Problem details: The answer consists solely of the lines running from the one with "## [1.2.3] - 2025-06-04" through the final line below, transcribed exactly and without any pictures.

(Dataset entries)

---+---

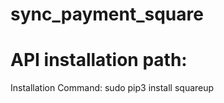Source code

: # sync_payment_square

API installation path:
=========================

Installation Command:
sudo pip3 install squareup

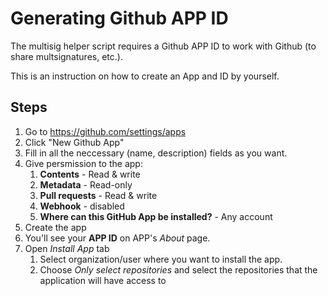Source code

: # Generating Github APP ID

The multisig helper script requires a Github APP ID to work with Github (to share multsignatures, etc.).

This is an instruction on how to create an App and ID by yourself.

## Steps

1. Go to https://github.com/settings/apps
2. Click "New Github App"
3. Fill in all the neccessary (name, description) fields as you want.
4. Give persmission to the app:
    1. **Contents** - Read & write
    2. **Metadata** - Read-only
    3. **Pull requests** - Read & write
    4. **Webhook** - disabled
    5. **Where can this GitHub App be installed?** - Any account
5. Create the app
6. You'll see your **APP ID** on APP's *About* page.
7. Open *Install App* tab
    1. Select organization/user where you want to install the app.
    2. Choose *Only select repositories* and select the repositories that the application will have access to
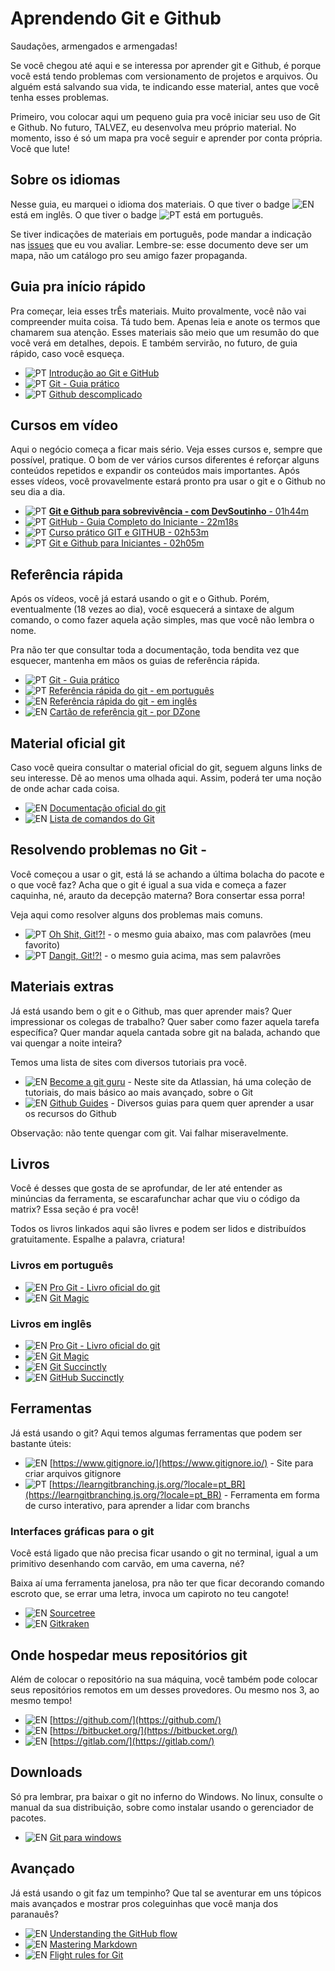 # Aprendendo Git e Github

Saudações, armengados e armengadas!

Se você chegou até aqui e se interessa por aprender git e Github, é porque você está tendo problemas com versionamento de projetos e arquivos. Ou alguém está salvando sua vida, te indicando esse material, antes que você tenha esses problemas.

Primeiro, vou colocar aqui um pequeno guia pra você iniciar seu uso de Git e Github. No futuro, TALVEZ, eu desenvolva meu próprio material. No momento, isso é só um mapa pra você seguir e aprender por conta própria. Você que lute!

## Sobre os idiomas

Nesse guia, eu marquei o idioma dos materiais. O que tiver o badge  ![EN](https://img.shields.io/badge/EN--US-red) está em inglês. O que tiver o badge  ![PT](https://img.shields.io/badge/PT--BR-green) está em português.

Se tiver indicações de materiais em português, pode mandar a indicação nas [issues](https://github.com/josenaldo/aprendendo-git-e-github/issues) que eu vou avaliar. Lembre-se: esse documento deve ser um mapa, não um catálogo pro seu amigo fazer propaganda.

## Guia pra início rápido

Pra começar, leia esses trÊs materiais. Muito provalmente, você não vai compreender muita coisa. Tá tudo bem. Apenas leia e anote os termos que chamarem sua atenção. Esses materiais são meio que um resumão do que você verá em detalhes, depois. E também servirão, no futuro, de guia rápido, caso você esqueça.

- ![PT](https://img.shields.io/badge/PT--BR-green) [Introdução ao Git e GitHub](https://github.com/dellamora/GirlsTechTalkClub/blob/master/Git-GitHub/Introdu%C3%A7%C3%A3o.md)
- ![PT](https://img.shields.io/badge/PT--BR-green) [Git - Guia prático](https://rogerdudler.github.io/git-guide/index.pt_BR.html)
- ![PT](https://img.shields.io/badge/PT--BR-green) [Github descomplicado](https://medium.com/reprogramabr/github-descomplicado-2eb7f9fb2b60)

## Cursos em vídeo

Aqui o negócio começa a ficar mais sério. Veja esses cursos e, sempre que possível, pratique. O bom de ver vários cursos diferentes é reforçar alguns conteúdos repetidos e expandir os conteúdos mais importantes. Após esses vídeos, você provavelmente estará pronto pra usar o git e o Github no seu dia a dia.

- ![PT](https://img.shields.io/badge/PT--BR-green) [**Git e Github para sobrevivência - com DevSoutinho** - 01h44m](https://www.youtube.com/playlist?list=PLh2Y_pKOa4Uf-cUQOVNGlz_GVHx8QYoE6)
- ![PT](https://img.shields.io/badge/PT--BR-green) [GitHub - Guia Completo do Iniciante - 22m18s](https://www.youtube.com/watch?v=UbJLOn1PAKw)
- ![PT](https://img.shields.io/badge/PT--BR-green) [Curso prático GIT e GITHUB - 02h53m](https://www.youtube.com/playlist?list=PLbEOwbQR9lqzK14I7OOeREEIE4k6rjgIj)
- ![PT](https://img.shields.io/badge/PT--BR-green) [Git e Github para Iniciantes - 02h05m](https://www.youtube.com/playlist?list=PLlAbYrWSYTiPA2iEiQ2PF_A9j__C4hi0A)

## Referência rápida

Após os vídeos, você já estará usando o git e o Github. Porém, eventualmente (18 vezes ao dia), você esquecerá a sintaxe de algum comando, o como fazer aquela ação simples, mas que você não lembra o nome.

Pra não ter que consultar toda a documentação, toda bendita vez que esquecer, mantenha em mãos os guias de referência rápida.

- ![PT](https://img.shields.io/badge/PT--BR-green) [Git - Guia prático](https://rogerdudler.github.io/git-guide/index.pt_BR.html)
- ![PT](https://img.shields.io/badge/PT--BR-green) [Referência rápida do git - em português](https://training.github.com/downloads/pt_BR/github-git-cheat-sheet/)
- ![EN](https://img.shields.io/badge/EN--US-red) [Referência rápida do git - em inglês](https://training.github.com/downloads/github-git-cheat-sheet/)
- ![EN](https://img.shields.io/badge/EN--US-red) [Cartão de referência git - por DZone](https://dzone.com/refcardz/getting-started-git?chapter=1)

## Material oficial git

Caso você queira consultar o material oficial do git, seguem alguns links de seu interesse. Dê ao menos uma olhada aqui. Assim, poderá ter uma noção de onde achar cada coisa.

- ![EN](https://img.shields.io/badge/EN--US-red) [Documentação oficial do git](https://git-scm.com/docs)
- ![EN](https://img.shields.io/badge/EN--US-red) [Lista de comandos do Git](https://git-scm.com/docs/git#_git_commands)

## Resolvendo problemas no Git -

Você começou a usar o git, está lá se achando a última bolacha do pacote e o que você faz? Acha que o git é igual a sua vida e começa a fazer caquinha, né, arauto da decepção materna? Bora consertar essa porra!

Veja aqui como resolver alguns dos problemas mais comuns.

- ![PT](https://img.shields.io/badge/PT--BR-green) [Oh Shit, Git!?!](https://ohshitgit.com/pt_BR) - o mesmo guia abaixo, mas com palavrões (meu favorito)
- ![PT](https://img.shields.io/badge/PT--BR-green) [Dangit, Git!?!](https://dangitgit.com/pt_BR) - o mesmo guia acima, mas sem palavrões

## Materiais extras

Já está usando bem o git e o Github, mas quer aprender mais? Quer impressionar os colegas de trabalho? Quer saber como fazer aquela tarefa específica? Quer mandar aquela cantada sobre git na balada, achando que vai quengar a noite inteira?

Temos uma lista de sites com diversos tutoriais pra você.

- ![EN](https://img.shields.io/badge/EN--US-red) [Become a git guru](https://www.atlassian.com/git/tutorials) - Neste site da Atlassian, há uma coleção de tutoriais, do mais básico ao mais avançado, sobre o Git
- ![EN](https://img.shields.io/badge/EN--US-red) [Github Guides](https://guides.github.com/) - Diversos guias para quem quer aprender a usar os recursos do Github

Observação: não tente quengar com git. Vai falhar miseravelmente.

## Livros

Você é desses que gosta de se aprofundar, de ler até entender as minúncias da ferramenta, se escarafunchar achar que viu o código da matrix? Essa seção é pra você!

Todos os livros linkados aqui são livres e podem ser lidos e distribuídos gratuitamente. Espalhe a palavra, criatura!

### Livros em português

- ![EN](https://img.shields.io/badge/EN--US-red) [Pro Git - Livro oficial do git](https://git-scm.com/book/pt-br/v2)
- ![EN](https://img.shields.io/badge/EN--US-red) [Git Magic](http://www-cs-students.stanford.edu/~blynn/gitmagic/intl/pt_br/)

### Livros em inglês

- ![EN](https://img.shields.io/badge/EN--US-red) [Pro Git - Livro oficial do git](https://git-scm.com/book/en/v2)
- ![EN](https://img.shields.io/badge/EN--US-red) [Git Magic](http://www-cs-students.stanford.edu/~blynn/gitmagic/)
- ![EN](https://img.shields.io/badge/EN--US-red) [Git Succinctly](https://www.syncfusion.com/succinctly-free-ebooks/git/overview)
- ![EN](https://img.shields.io/badge/EN--US-red) [GitHub Succinctly](https://www.syncfusion.com/succinctly-free-ebooks/github-succinctly/git-a-brief-overview)

## Ferramentas

Já está usando o git? Aqui temos algumas ferramentas que podem ser bastante úteis:

- ![EN](https://img.shields.io/badge/EN--US-red) [https://www.gitignore.io/](https://www.gitignore.io/) - Site para criar arquivos gitignore
- ![PT](https://img.shields.io/badge/PT--BR-green) [https://learngitbranching.js.org/?locale=pt_BR](https://learngitbranching.js.org/?locale=pt_BR) - Ferramenta em forma de curso interativo, para aprender a lidar com branchs

### Interfaces gráficas para o git

Você está ligado que não precisa ficar usando o git no terminal, igual a um primitivo desenhando com carvão, em uma caverna, né?

Baixa aí uma ferramenta janelosa, pra não ter que ficar decorando comando escroto que, se errar uma letra, invoca um capiroto no teu cangote!

- ![EN](https://img.shields.io/badge/EN--US-red) [Sourcetree](https://www.sourcetreeapp.com/)
- ![EN](https://img.shields.io/badge/EN--US-red) [Gitkraken](https://www.gitkraken.com/)

## Onde hospedar meus repositórios git

Além de colocar o repositório na sua máquina, você também pode colocar seus repositórios remotos em um desses provedores. Ou mesmo nos 3, ao mesmo tempo!

- ![EN](https://img.shields.io/badge/EN--US-red) [https://github.com/](https://github.com/)
- ![EN](https://img.shields.io/badge/EN--US-red) [https://bitbucket.org/](https://bitbucket.org/)
- ![EN](https://img.shields.io/badge/EN--US-red) [https://gitlab.com/](https://gitlab.com/)

## Downloads

Só pra lembrar, pra baixar o git no inferno do Windows. No linux, consulte o manual da sua distribuição, sobre como instalar usando o gerenciador de pacotes.

- ![EN](https://img.shields.io/badge/EN--US-red) [Git para windows](https://git-scm.com/download/win)

## Avançado

Já está usando o git faz um tempinho? Que tal se aventurar em uns tópicos mais avançados e mostrar pros coleguinhas que você manja dos paranauês?

- ![EN](https://img.shields.io/badge/EN--US-red) [Understanding the GitHub flow](https://guides.github.com/introduction/flow/)
- ![EN](https://img.shields.io/badge/EN--US-red) [Mastering Markdown](https://guides.github.com/features/mastering-markdown/)
- ![EN](https://img.shields.io/badge/EN--US-red) [Flight rules for Git](https://github.com/k88hudson/git-flight-rules)
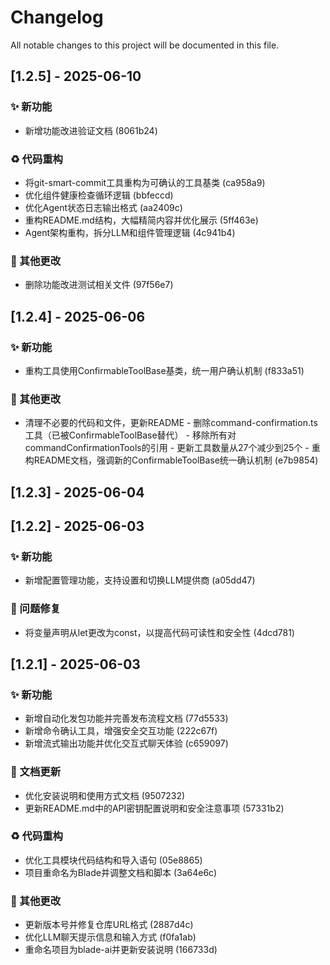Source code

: # Changelog

All notable changes to this project will be documented in this file.


## [1.2.5] - 2025-06-10

### ✨ 新功能

- 新增功能改进验证文档 (8061b24)

### ♻️ 代码重构

- 将git-smart-commit工具重构为可确认的工具基类 (ca958a9)
- 优化组件健康检查循环逻辑 (bbfeccd)
- 优化Agent状态日志输出格式 (aa2409c)
- 重构README.md结构，大幅精简内容并优化展示 (5ff463e)
- Agent架构重构，拆分LLM和组件管理逻辑 (4c941b4)

### 🔧 其他更改

- 删除功能改进测试相关文件 (97f56e7)


## [1.2.4] - 2025-06-06

### ✨ 新功能

- 重构工具使用ConfirmableToolBase基类，统一用户确认机制 (f833a51)

### 🔧 其他更改

- 清理不必要的代码和文件，更新README - 删除command-confirmation.ts工具（已被ConfirmableToolBase替代） - 移除所有对commandConfirmationTools的引用 - 更新工具数量从27个减少到25个 - 重构README文档，强调新的ConfirmableToolBase统一确认机制 (e7b9854)


## [1.2.3] - 2025-06-04


## [1.2.2] - 2025-06-03

### ✨ 新功能

- 新增配置管理功能，支持设置和切换LLM提供商 (a05dd47)

### 🐛 问题修复

- 将变量声明从let更改为const，以提高代码可读性和安全性 (4dcd781)


## [1.2.1] - 2025-06-03

### ✨ 新功能

- 新增自动化发包功能并完善发布流程文档 (77d5533)
- 新增命令确认工具，增强安全交互功能 (222c67f)
- 新增流式输出功能并优化交互式聊天体验 (c659097)

### 📝 文档更新

- 优化安装说明和使用方式文档 (9507232)
- 更新README.md中的API密钥配置说明和安全注意事项 (57331b2)

### ♻️ 代码重构

- 优化工具模块代码结构和导入语句 (05e8865)
- 项目重命名为Blade并调整文档和脚本 (3a64e6c)

### 🔧 其他更改

- 更新版本号并修复仓库URL格式 (2887d4c)
- 优化LLM聊天提示信息和输入方式 (f0fa1ab)
- 重命名项目为blade-ai并更新安装说明 (166733d)


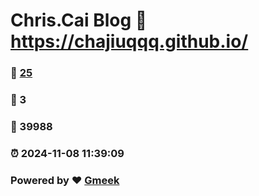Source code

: # Chris.Cai Blog :link: https://chajiuqqq.github.io/ 
### :page_facing_up: [25](https://chajiuqqq.github.io//tag.html) 
### :speech_balloon: 3 
### :hibiscus: 39988 
### :alarm_clock: 2024-11-08 11:39:09 
### Powered by :heart: [Gmeek](https://github.com/Meekdai/Gmeek)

---+---

Exercise response:
## [1.2.3] - 2025-06-04


## [1.2.2] - 2025-06-03

### ✨ 新功能

- 新增配置管理功能，支持设置和切换LLM提供商 (a05dd47)

### 🐛 问题修复

- 将变量声明从let更改为const，以提高代码可读性和安全性 (4dcd781)


## [1.2.1] - 2025-06-03

### ✨ 新功能

- 新增自动化发包功能并完善发布流程文档 (77d5533)
- 新增命令确认工具，增强安全交互功能 (222c67f)
- 新增流式输出功能并优化交互式聊天体验 (c659097)

### 📝 文档更新

- 优化安装说明和使用方式文档 (9507232)
- 更新README.md中的API密钥配置说明和安全注意事项 (57331b2)

### ♻️ 代码重构

- 优化工具模块代码结构和导入语句 (05e8865)
- 项目重命名为Blade并调整文档和脚本 (3a64e6c)

### 🔧 其他更改

- 更新版本号并修复仓库URL格式 (2887d4c)
- 优化LLM聊天提示信息和输入方式 (f0fa1ab)
- 重命名项目为blade-ai并更新安装说明 (166733d)


Source code

: # Chris.Cai Blog :link: https://chajiuqqq.github.io/ 
### :page_facing_up: [25](https://chajiuqqq.github.io//tag.html) 
### :speech_balloon: 3 
### :hibiscus: 39988 
### :alarm_clock: 2024-11-08 11:39:09 
### Powered by :heart: [Gmeek](https://github.com/Meekdai/Gmeek)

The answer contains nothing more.